## The data
Start of Block
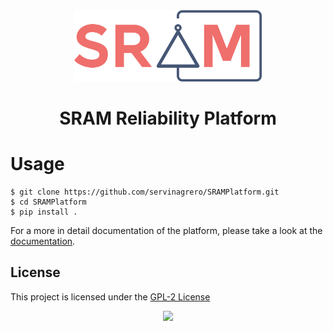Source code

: <div align='center'>
<img src="logo.png" width="300px">
<h1>SRAM Reliability Platform</h1>
</div>


# Usage

```shell
$ git clone https://github.com/servinagrero/SRAMPlatform.git
$ cd SRAMPlatform
$ pip install .
```

For a more in detail documentation of the platform, please take a look at the [documentation](https://servinagrero.github.io/SRAMPlatform).

## License

This project is licensed under the [GPL-2 License](./LICENSE)

<div align='center'>
<a href="https://www.buymeacoffee.com/servinagrero"><img src="https://www.buymeacoffee.com/assets/img/custom_images/orange_img.png" width="150px"></a>
</div>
End of Block
## Work to complete
When you give the entries again, keep them exact and omit any picture they contain.

## Written solution
Source code

: <div align='center'>
<img src="logo.png" width="300px">
<h1>SRAM Reliability Platform</h1>
</div>


# Usage

```shell
$ git clone https://github.com/servinagrero/SRAMPlatform.git
$ cd SRAMPlatform
$ pip install .
```

For a more in detail documentation of the platform, please take a look at the [documentation](https://servinagrero.github.io/SRAMPlatform).

## License

This project is licensed under the [GPL-2 License](./LICENSE)

<div align='center'>
<a href="https://www.buymeacoffee.com/servinagrero"><img src="https://www.buymeacoffee.com/assets/img/custom_images/orange_img.png" width="150px"></a>
</div>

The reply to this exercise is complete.